EXERCISE OBJECTIVE » Search the records below for "tracing" and copy every line it turns up in.

Stored data entries
━━━━━━━━━━

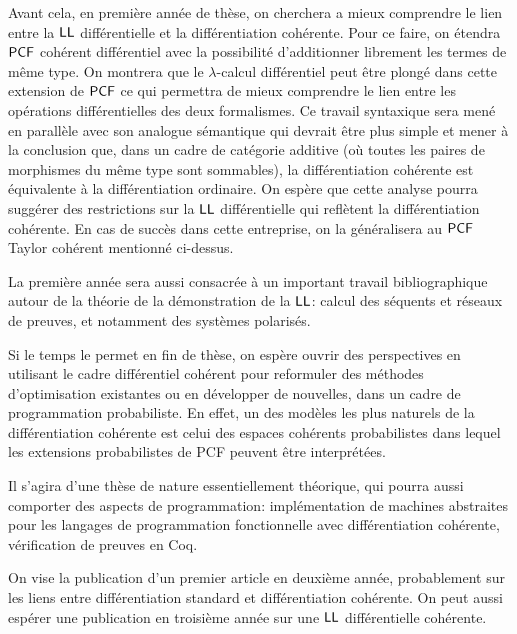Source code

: \documentclass[a4]{article}
\begin{document}
Avant cela, en première année de thèse, on cherchera a mieux
comprendre le lien entre la $\hbox{\textsf{LL}}$ différentielle et la différentiation
cohérente.
%
Pour ce faire, on étendra $\mathsf{PCF}$ cohérent différentiel avec la
possibilité d'additionner librement les termes de même type.
%
On montrera que le $\lambda$-calcul différentiel peut être plongé dans
cette extension de $\mathsf{PCF}$ ce qui permettra de mieux comprendre le lien
entre les opérations différentielles des deux formalismes.
%
Ce travail syntaxique sera mené en parallèle avec son analogue
sémantique qui devrait être plus simple et mener à la conclusion que,
dans un cadre de catégorie additive (où toutes les paires de
morphismes du même type sont sommables), la différentiation cohérente
est équivalente à la différentiation ordinaire.
%
On espère que cette analyse pourra suggérer des restrictions sur la
$\hbox{\textsf{LL}}$ différentielle qui reflètent la différentiation cohérente.
%
En cas de succès dans cette entreprise, on la généralisera au $\mathsf{PCF}$
Taylor cohérent mentionné ci-dessus.

La première année sera aussi consacrée à un important travail
bibliographique autour de la théorie de la démonstration de la $\hbox{\textsf{LL}}$:
calcul des séquents et réseaux de preuves, et notamment des systèmes
polarisés. 


Si le temps le permet en fin de thèse, on espère ouvrir des
perspectives en utilisant le cadre différentiel cohérent pour
reformuler des méthodes d'optimisation existantes ou en développer de
nouvelles, dans un cadre de programmation probabiliste.
%
En effet, un des modèles les plus naturels de la différentiation
cohérente est celui des espaces cohérents probabilistes dans lequel
les extensions probabilistes de PCF peuvent être interprétées.

Il s'agira d'une thèse de nature essentiellement théorique, qui pourra
aussi comporter des aspects de programmation: implémentation de
machines abstraites pour les langages de programmation fonctionnelle
avec différentiation cohérente, vérification de preuves en Coq.

On vise la publication d'un premier article en deuxième année,
probablement sur les liens entre différentiation standard et
différentiation cohérente.
%
On peut aussi espérer une publication en troisième année sur une $\hbox{\textsf{LL}}$
différentielle cohérente.
\end{document}

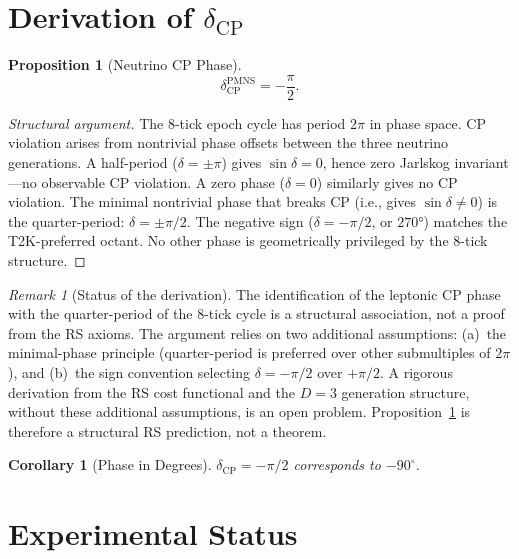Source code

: \documentclass[12pt,a4paper]{article}
\newtheorem{corollary}[theorem]{Corollary}
\newtheorem{proposition}[theorem]{Proposition}
\theoremstyle{definition}
\theoremstyle{remark}
\newtheorem{remark}[theorem]{Remark}
\begin{document}
\section{Derivation of $\delta_{\mathrm{CP}}$}
\label{sec:derivation}

\begin{proposition}[Neutrino CP Phase]
\label{thm:dcp}
\begin{equation}
  \boxed{\delta_{\mathrm{CP}}^{\mathrm{PMNS}} = -\frac{\pi}{2}.}
\end{equation}
\end{proposition}

\begin{proof}[Structural argument]
The 8-tick epoch cycle has period $2\pi$ in phase space.  CP
violation arises from nontrivial phase offsets between the three
neutrino generations.  A half-period ($\delta = \pm\pi$) gives
$\sin\delta = 0$, hence zero Jarlskog invariant---no observable
CP violation.  A zero phase ($\delta = 0$) similarly gives no
CP violation.  The minimal nontrivial phase that breaks CP (i.e.,
gives $\sin\delta \neq 0$) is the quarter-period: $\delta = \pm\pi/2$.
The negative sign ($\delta = -\pi/2$, or $270°$) matches the
T2K-preferred octant.  No other phase is geometrically privileged
by the 8-tick structure.
\end{proof}

\begin{remark}[Status of the derivation]
The identification of the leptonic CP phase with the quarter-period
of the 8-tick cycle is a structural association, not a proof from
the RS axioms.  The argument relies on two additional assumptions:
(a)~the minimal-phase principle (quarter-period is preferred over
other submultiples of $2\pi$), and (b)~the sign convention
selecting $\delta = -\pi/2$ over $+\pi/2$.  A rigorous derivation
from the RS cost functional and the $D=3$ generation structure,
without these additional assumptions, is an open problem.
Proposition~\ref{thm:dcp} is therefore a structural RS prediction,
not a theorem.
\end{remark}

\begin{corollary}[Phase in Degrees]
\label{cor:degrees}
$\delta_{\mathrm{CP}} = -\pi/2$ corresponds to $-90^\circ$.
\end{corollary}

\section{Experimental Status}
\label{sec:experiment}
\end{document}
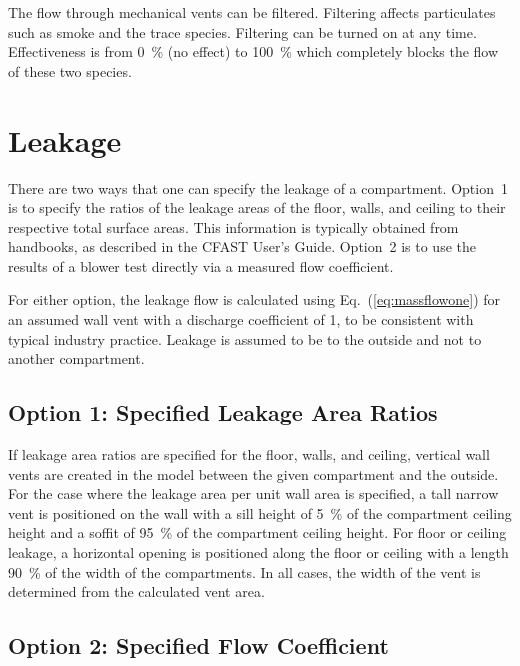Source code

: \documentclass[12pt,twoside]{book}
\begin{document}
The flow through mechanical vents can be filtered. Filtering affects particulates such as smoke and the trace species. Filtering can be turned on at any time. Effectiveness is from 0~\% (no effect) to 100~\% which completely blocks the flow of these two species.

\section{Leakage}

There are two ways that one can specify the leakage of a compartment. Option~1 is to specify the ratios of the leakage areas of the floor, walls, and ceiling to their respective total surface areas. This information is typically obtained from handbooks, as described in the CFAST User's Guide. Option~2 is to use the results of a blower test directly via a measured flow coefficient.

For either option, the leakage flow is calculated using Eq.~(\ref{eq:massflowone}) for an assumed wall vent with a discharge coefficient of 1, to be consistent with typical industry practice. Leakage is assumed to be to the outside and not to another compartment.

\subsection{Option 1: Specified Leakage Area Ratios}

If leakage area ratios are specified for the floor, walls, and ceiling, vertical wall vents are created in the model between the given compartment and the outside. For the case where the leakage area per unit wall area is specified, a tall narrow vent is positioned on the wall with a sill height of 5~\% of the compartment ceiling height and a soffit of 95~\% of the compartment ceiling height. For floor or ceiling leakage, a horizontal opening is positioned along the floor or ceiling with a length 90~\% of the width of the compartments. In all cases, the width of the vent is determined from the calculated vent area.


\subsection{Option 2: Specified Flow Coefficient}
\end{document}
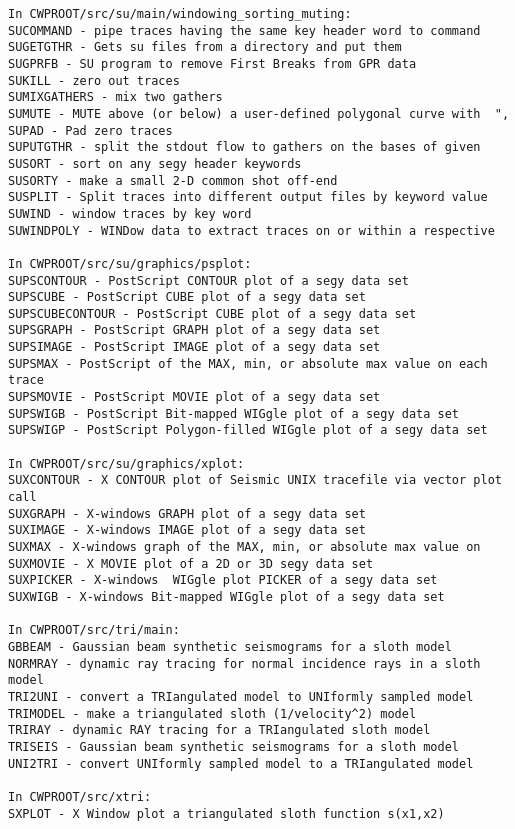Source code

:{\begin{verbatim}
In CWPROOT/src/su/main/windowing_sorting_muting:
SUCOMMAND - pipe traces having the same key header word to command	
SUGETGTHR - Gets su files from a directory and put them               
SUGPRFB - SU program to remove First Breaks from GPR data		
SUKILL - zero out traces					
SUMIXGATHERS - mix two gathers					
SUMUTE - MUTE above (or below) a user-defined polygonal curve with	", 
SUPAD - Pad zero traces						
SUPUTGTHR - split the stdout flow to gathers on the bases of given	
SUSORT - sort on any segy header keywords			
SUSORTY - make a small 2-D common shot off-end  		
SUSPLIT - Split traces into different output files by keyword value	
SUWIND - window traces by key word					
SUWINDPOLY - WINDow data to extract traces on or within a respective	

In CWPROOT/src/su/graphics/psplot:
SUPSCONTOUR - PostScript CONTOUR plot of a segy data set		
SUPSCUBE - PostScript CUBE plot of a segy data set			
SUPSCUBECONTOUR - PostScript CUBE plot of a segy data set		
SUPSGRAPH - PostScript GRAPH plot of a segy data set			
SUPSIMAGE - PostScript IMAGE plot of a segy data set			
SUPSMAX - PostScript of the MAX, min, or absolute max value on each trace
SUPSMOVIE - PostScript MOVIE plot of a segy data set			
SUPSWIGB - PostScript Bit-mapped WIGgle plot of a segy data set	
SUPSWIGP - PostScript Polygon-filled WIGgle plot of a segy data set	

In CWPROOT/src/su/graphics/xplot:
SUXCONTOUR - X CONTOUR plot of Seismic UNIX tracefile via vector plot call
SUXGRAPH - X-windows GRAPH plot of a segy data set			
SUXIMAGE - X-windows IMAGE plot of a segy data set	                
SUXMAX - X-windows graph of the MAX, min, or absolute max value on	
SUXMOVIE - X MOVIE plot of a 2D or 3D segy data set 			
SUXPICKER - X-windows  WIGgle plot PICKER of a segy data set		
SUXWIGB - X-windows Bit-mapped WIGgle plot of a segy data set		

In CWPROOT/src/tri/main:
GBBEAM - Gaussian beam synthetic seismograms for a sloth model 	
NORMRAY - dynamic ray tracing for normal incidence rays in a sloth model
TRI2UNI - convert a TRIangulated model to UNIformly sampled model	
TRIMODEL - make a triangulated sloth (1/velocity^2) model                  		
TRIRAY - dynamic RAY tracing for a TRIangulated sloth model		
TRISEIS - Gaussian beam synthetic seismograms for a sloth model	
UNI2TRI - convert UNIformly sampled model to a TRIangulated model	

In CWPROOT/src/xtri:
SXPLOT - X Window plot a triangulated sloth function s(x1,x2)		


\end{verbatim}}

━━━━━━━━━━

TASK RESULT »
NORMRAY - dynamic ray tracing for normal incidence rays in a sloth model
TRIRAY - dynamic RAY tracing for a TRIangulated sloth model		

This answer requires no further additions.